*** Begin section ***

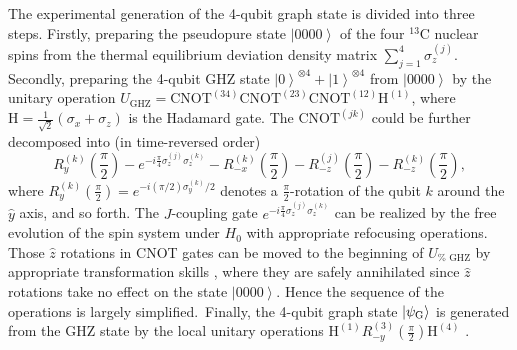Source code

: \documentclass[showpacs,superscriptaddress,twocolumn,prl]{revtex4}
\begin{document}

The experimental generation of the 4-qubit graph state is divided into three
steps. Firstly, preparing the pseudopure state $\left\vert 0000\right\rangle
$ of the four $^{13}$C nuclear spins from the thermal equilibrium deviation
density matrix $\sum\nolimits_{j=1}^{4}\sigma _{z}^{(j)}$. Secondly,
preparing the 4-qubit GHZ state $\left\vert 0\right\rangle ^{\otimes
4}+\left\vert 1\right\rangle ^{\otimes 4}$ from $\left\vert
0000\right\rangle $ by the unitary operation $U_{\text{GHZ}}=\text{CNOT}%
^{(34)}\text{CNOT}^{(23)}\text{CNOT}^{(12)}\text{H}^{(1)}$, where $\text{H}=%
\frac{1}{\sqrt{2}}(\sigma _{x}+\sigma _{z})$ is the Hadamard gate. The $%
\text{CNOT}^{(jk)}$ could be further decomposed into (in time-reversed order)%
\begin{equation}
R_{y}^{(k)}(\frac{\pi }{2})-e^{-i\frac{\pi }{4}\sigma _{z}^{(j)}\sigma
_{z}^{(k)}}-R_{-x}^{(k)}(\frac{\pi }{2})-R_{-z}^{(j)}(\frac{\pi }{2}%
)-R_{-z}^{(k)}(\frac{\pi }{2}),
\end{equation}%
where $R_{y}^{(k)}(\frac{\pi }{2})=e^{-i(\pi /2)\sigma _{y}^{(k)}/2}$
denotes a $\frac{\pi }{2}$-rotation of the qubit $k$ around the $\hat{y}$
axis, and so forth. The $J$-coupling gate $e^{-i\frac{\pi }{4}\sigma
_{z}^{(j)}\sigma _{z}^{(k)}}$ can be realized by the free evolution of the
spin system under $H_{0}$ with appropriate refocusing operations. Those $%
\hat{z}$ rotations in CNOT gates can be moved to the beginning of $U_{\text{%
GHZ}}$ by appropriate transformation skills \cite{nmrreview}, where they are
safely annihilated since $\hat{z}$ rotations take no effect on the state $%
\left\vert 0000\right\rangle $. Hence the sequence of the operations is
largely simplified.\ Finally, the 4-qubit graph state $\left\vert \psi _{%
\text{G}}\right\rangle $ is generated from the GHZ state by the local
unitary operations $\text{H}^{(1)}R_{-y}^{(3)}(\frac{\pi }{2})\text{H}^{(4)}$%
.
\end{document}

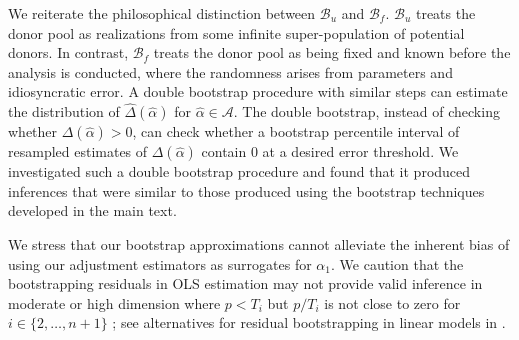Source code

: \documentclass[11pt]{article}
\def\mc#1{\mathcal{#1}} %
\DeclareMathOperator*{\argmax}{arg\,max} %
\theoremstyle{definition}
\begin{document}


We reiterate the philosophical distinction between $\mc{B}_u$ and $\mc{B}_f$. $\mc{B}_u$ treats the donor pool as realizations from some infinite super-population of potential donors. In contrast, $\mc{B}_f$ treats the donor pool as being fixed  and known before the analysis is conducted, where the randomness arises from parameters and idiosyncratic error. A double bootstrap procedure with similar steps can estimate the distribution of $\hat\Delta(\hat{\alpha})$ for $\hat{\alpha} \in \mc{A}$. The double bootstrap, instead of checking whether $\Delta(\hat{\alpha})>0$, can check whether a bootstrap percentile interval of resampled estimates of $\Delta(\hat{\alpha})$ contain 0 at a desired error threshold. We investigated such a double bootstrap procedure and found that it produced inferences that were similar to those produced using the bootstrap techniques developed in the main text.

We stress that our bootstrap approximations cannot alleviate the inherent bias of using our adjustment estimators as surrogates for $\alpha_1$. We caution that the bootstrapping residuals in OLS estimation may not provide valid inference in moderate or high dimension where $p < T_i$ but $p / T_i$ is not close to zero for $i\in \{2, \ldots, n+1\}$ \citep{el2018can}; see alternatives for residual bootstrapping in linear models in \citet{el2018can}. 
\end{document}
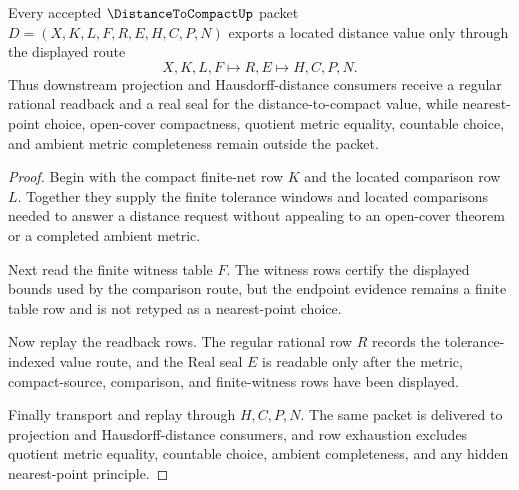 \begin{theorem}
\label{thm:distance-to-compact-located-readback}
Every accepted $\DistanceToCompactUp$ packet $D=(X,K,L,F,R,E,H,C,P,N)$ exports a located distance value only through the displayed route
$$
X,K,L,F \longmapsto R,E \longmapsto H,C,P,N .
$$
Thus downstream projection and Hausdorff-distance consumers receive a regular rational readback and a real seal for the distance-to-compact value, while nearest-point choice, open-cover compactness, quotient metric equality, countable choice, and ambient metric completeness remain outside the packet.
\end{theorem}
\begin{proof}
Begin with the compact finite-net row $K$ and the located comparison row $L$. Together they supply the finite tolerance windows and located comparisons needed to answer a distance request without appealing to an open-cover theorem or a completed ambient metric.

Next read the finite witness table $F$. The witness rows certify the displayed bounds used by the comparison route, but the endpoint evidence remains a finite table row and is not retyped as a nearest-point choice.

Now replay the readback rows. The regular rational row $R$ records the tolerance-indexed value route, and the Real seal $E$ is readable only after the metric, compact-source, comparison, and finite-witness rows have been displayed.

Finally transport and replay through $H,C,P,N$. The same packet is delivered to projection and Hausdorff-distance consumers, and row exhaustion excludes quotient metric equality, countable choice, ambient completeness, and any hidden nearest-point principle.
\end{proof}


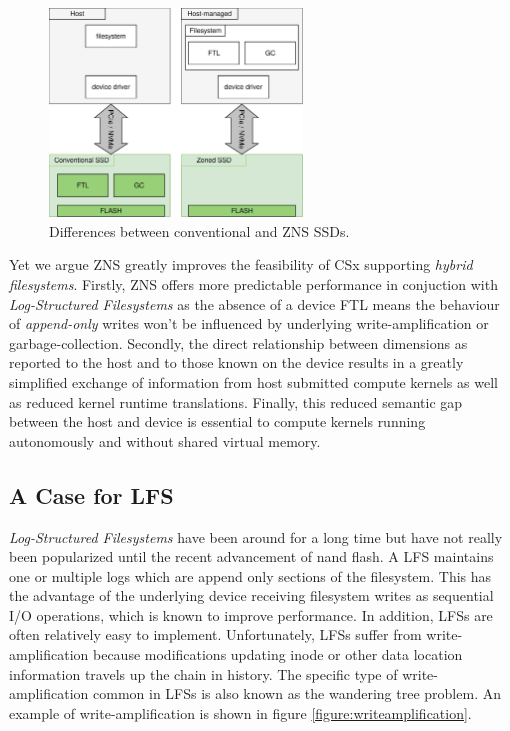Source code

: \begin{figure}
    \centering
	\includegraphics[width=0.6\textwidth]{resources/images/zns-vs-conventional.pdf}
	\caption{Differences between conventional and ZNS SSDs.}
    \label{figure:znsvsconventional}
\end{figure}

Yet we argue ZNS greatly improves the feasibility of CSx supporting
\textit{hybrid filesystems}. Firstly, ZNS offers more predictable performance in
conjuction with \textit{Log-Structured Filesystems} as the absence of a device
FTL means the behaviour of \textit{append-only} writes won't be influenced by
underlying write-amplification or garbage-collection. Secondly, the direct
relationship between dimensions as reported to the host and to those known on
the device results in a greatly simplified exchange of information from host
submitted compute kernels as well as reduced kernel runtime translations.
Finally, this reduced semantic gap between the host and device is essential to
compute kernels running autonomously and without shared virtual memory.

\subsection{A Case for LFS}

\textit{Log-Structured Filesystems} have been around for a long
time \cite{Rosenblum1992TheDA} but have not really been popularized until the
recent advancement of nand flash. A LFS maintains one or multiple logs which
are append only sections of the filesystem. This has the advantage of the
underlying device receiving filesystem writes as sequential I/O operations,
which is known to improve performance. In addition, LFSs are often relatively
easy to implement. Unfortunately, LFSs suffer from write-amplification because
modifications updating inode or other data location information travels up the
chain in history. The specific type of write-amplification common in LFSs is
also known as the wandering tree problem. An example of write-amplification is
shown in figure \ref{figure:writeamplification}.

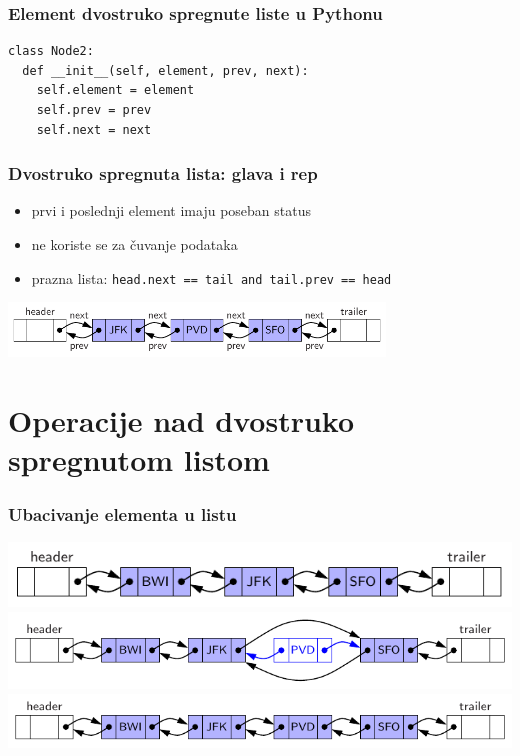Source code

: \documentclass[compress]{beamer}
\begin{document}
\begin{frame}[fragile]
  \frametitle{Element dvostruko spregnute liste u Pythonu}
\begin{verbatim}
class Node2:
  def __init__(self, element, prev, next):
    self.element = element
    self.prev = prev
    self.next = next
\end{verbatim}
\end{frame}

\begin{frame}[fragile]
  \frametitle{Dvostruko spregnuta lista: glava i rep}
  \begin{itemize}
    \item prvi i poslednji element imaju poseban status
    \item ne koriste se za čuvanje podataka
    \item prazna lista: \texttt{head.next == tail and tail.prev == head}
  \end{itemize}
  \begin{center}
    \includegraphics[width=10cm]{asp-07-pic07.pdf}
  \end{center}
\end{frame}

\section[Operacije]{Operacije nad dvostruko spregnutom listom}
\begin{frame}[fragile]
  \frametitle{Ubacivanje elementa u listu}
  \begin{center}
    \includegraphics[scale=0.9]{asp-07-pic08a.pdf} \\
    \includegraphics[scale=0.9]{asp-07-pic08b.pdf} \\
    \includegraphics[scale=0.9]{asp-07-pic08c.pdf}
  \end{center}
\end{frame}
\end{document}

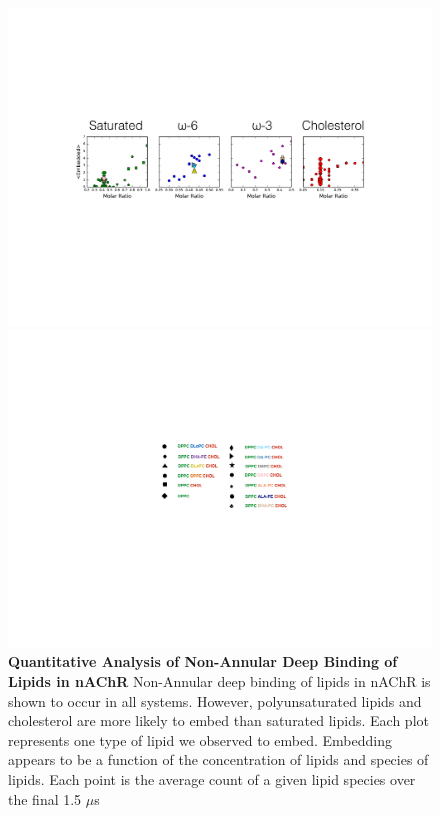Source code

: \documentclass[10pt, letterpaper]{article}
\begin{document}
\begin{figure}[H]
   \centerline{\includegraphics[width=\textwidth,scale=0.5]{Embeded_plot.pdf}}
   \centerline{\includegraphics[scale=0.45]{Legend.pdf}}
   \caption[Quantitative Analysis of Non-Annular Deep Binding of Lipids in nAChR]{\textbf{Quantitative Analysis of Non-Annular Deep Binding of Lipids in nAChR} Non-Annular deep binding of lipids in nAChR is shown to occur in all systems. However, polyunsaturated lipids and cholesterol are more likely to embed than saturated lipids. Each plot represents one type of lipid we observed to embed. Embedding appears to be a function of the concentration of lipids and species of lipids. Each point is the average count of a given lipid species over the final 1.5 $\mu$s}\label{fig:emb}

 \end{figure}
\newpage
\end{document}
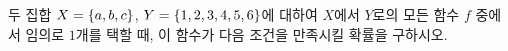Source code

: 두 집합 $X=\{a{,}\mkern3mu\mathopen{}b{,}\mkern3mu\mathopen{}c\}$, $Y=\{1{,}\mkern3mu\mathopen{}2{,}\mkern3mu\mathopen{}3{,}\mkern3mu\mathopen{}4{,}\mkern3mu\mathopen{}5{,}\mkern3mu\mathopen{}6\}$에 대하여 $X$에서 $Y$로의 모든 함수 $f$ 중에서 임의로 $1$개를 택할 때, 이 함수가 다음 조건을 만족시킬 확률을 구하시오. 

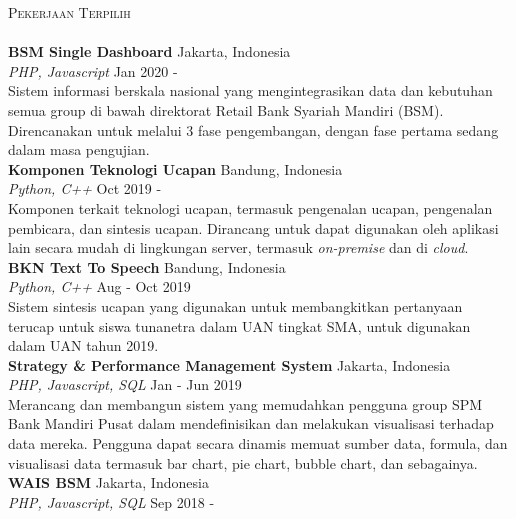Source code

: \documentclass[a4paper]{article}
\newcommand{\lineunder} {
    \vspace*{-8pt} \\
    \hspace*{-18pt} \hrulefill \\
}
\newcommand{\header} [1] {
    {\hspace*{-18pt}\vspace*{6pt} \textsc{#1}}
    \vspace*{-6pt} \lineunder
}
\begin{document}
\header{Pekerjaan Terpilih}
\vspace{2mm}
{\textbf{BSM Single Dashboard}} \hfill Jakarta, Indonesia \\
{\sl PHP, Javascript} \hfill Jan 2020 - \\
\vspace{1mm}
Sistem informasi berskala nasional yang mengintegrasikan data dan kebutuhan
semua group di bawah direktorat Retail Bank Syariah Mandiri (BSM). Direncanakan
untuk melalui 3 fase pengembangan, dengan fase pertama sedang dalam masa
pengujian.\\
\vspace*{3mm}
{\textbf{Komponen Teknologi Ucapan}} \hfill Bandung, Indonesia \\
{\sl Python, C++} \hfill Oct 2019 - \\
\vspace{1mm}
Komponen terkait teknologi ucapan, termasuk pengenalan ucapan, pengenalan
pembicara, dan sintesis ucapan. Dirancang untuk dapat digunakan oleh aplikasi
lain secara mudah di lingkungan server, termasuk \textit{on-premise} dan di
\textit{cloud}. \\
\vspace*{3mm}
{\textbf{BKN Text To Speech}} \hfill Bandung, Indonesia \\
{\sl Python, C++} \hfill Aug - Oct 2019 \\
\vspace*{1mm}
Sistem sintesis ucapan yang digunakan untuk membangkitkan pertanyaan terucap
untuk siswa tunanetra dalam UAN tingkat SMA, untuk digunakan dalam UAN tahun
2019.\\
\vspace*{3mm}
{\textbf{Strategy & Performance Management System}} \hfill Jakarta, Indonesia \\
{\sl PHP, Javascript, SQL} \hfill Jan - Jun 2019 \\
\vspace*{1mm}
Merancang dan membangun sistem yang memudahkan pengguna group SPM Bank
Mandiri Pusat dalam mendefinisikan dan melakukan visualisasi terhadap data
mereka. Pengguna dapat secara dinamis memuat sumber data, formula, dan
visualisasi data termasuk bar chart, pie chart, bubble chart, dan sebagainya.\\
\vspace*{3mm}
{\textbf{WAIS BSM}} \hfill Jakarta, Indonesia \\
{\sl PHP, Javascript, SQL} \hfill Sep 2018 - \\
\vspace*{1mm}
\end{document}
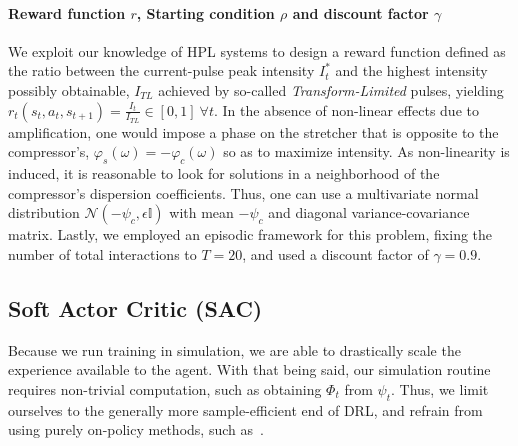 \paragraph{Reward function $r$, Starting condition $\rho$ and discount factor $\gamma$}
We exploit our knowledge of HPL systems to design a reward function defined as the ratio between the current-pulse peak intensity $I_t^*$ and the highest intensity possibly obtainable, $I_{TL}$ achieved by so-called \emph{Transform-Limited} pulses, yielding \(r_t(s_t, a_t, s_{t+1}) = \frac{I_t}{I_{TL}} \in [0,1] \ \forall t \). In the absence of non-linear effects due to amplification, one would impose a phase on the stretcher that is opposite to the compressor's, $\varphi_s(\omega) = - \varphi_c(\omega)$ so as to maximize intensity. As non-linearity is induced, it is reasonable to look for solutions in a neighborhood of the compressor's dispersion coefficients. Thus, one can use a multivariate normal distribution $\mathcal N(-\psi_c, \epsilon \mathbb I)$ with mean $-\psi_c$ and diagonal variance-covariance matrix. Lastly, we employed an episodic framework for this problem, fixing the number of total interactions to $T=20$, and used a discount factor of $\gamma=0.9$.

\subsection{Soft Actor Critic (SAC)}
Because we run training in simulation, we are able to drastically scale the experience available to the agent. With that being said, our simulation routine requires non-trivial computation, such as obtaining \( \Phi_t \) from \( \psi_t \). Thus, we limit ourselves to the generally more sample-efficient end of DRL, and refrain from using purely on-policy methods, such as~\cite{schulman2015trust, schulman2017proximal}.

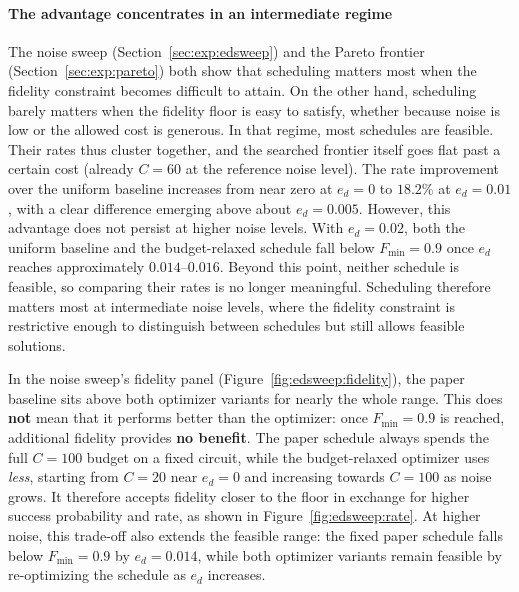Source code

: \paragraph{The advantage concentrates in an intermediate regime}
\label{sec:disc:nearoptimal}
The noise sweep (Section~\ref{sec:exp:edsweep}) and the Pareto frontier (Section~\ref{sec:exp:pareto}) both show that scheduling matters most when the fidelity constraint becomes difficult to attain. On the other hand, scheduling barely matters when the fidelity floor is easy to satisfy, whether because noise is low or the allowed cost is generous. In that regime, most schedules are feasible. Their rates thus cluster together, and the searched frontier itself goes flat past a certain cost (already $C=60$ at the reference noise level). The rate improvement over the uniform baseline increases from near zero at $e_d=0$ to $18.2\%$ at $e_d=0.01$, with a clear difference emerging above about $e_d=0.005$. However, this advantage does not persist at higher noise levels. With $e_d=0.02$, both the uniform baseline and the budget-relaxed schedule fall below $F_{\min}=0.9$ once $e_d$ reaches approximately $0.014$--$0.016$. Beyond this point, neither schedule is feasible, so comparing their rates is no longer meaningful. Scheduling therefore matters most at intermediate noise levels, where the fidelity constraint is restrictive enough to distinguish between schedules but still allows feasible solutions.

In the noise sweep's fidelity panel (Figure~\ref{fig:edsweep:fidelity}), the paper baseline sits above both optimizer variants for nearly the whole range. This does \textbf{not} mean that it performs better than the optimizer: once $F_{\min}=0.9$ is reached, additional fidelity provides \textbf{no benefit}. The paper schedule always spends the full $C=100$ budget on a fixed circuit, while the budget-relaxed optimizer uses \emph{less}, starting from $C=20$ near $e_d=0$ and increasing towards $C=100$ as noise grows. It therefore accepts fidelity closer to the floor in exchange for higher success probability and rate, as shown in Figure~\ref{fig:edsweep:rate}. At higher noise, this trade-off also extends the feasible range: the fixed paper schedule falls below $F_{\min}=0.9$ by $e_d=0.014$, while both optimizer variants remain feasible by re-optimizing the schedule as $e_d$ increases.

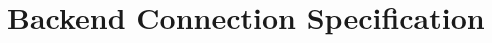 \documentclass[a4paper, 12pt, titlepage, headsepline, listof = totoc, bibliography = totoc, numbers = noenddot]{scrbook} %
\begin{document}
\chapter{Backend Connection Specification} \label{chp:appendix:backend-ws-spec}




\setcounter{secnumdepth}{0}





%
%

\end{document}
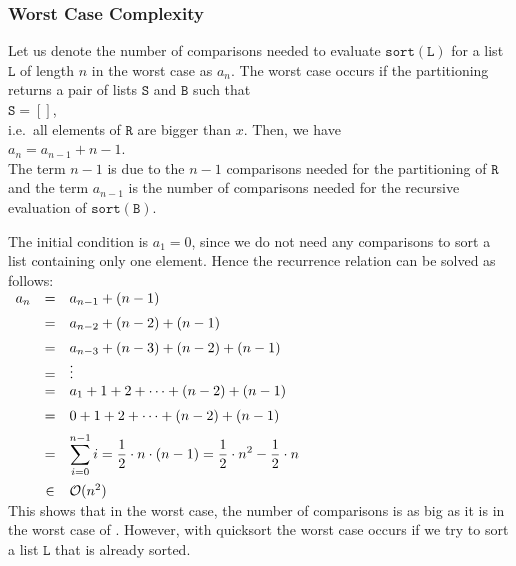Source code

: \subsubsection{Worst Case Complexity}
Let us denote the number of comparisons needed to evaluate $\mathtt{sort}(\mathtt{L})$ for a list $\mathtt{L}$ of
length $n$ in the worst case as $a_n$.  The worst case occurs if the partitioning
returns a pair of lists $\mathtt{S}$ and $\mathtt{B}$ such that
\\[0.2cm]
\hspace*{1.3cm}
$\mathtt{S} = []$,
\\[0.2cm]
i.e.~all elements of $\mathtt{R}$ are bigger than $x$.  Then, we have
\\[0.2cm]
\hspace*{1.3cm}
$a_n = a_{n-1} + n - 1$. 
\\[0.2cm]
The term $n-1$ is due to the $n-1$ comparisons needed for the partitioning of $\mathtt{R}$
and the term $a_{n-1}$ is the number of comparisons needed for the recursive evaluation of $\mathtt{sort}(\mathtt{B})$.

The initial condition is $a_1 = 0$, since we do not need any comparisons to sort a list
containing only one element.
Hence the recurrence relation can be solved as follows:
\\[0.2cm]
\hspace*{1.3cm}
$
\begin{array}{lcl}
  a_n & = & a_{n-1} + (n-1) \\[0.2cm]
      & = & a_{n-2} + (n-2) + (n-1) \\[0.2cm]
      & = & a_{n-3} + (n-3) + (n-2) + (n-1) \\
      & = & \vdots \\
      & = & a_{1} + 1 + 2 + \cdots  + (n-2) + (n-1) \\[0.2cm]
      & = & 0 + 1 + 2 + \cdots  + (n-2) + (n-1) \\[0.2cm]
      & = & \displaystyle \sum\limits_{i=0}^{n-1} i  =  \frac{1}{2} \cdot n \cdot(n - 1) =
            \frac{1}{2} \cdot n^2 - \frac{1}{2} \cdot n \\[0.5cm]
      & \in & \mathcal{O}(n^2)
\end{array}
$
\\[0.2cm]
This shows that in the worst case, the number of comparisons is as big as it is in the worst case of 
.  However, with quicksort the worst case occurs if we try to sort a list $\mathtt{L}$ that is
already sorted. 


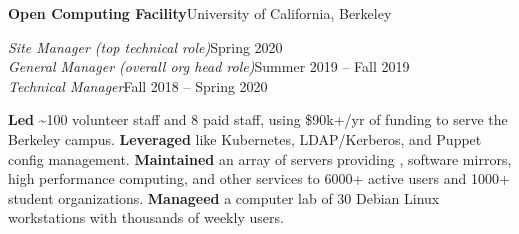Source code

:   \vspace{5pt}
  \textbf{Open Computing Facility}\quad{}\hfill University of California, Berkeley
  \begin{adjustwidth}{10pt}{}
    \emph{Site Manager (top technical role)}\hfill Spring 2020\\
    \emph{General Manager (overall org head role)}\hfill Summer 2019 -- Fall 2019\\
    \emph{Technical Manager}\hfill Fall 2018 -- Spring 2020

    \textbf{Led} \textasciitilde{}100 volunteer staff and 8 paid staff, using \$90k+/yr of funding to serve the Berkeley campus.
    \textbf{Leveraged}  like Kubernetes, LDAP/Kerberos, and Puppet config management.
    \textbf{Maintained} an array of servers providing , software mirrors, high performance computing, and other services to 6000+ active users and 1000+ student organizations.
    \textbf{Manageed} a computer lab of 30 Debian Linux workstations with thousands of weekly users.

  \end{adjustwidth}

*** End section ***

INSTRUCTIONS FOR THE TASK
Leave the pictures out and output exactly the lines above, from the start of the listing through the line with "gate. The $%".

RESPONSE BOX
Source code

: \documentclass[showpacs,superscriptaddress,twocolumn,prl]{revtex4}
\begin{document}

The experimental generation of the 4-qubit graph state is divided into three
steps. Firstly, preparing the pseudopure state $\left\vert 0000\right\rangle
$ of the four $^{13}$C nuclear spins from the thermal equilibrium deviation
density matrix $\sum\nolimits_{j=1}^{4}\sigma _{z}^{(j)}$. Secondly,
preparing the 4-qubit GHZ state $\left\vert 0\right\rangle ^{\otimes
4}+\left\vert 1\right\rangle ^{\otimes 4}$ from $\left\vert
0000\right\rangle $ by the unitary operation $U_{\text{GHZ}}=\text{CNOT}%
^{(34)}\text{CNOT}^{(23)}\text{CNOT}^{(12)}\text{H}^{(1)}$, where $\text{H}=%
\frac{1}{\sqrt{2}}(\sigma _{x}+\sigma _{z})$ is the Hadamard gate. The $%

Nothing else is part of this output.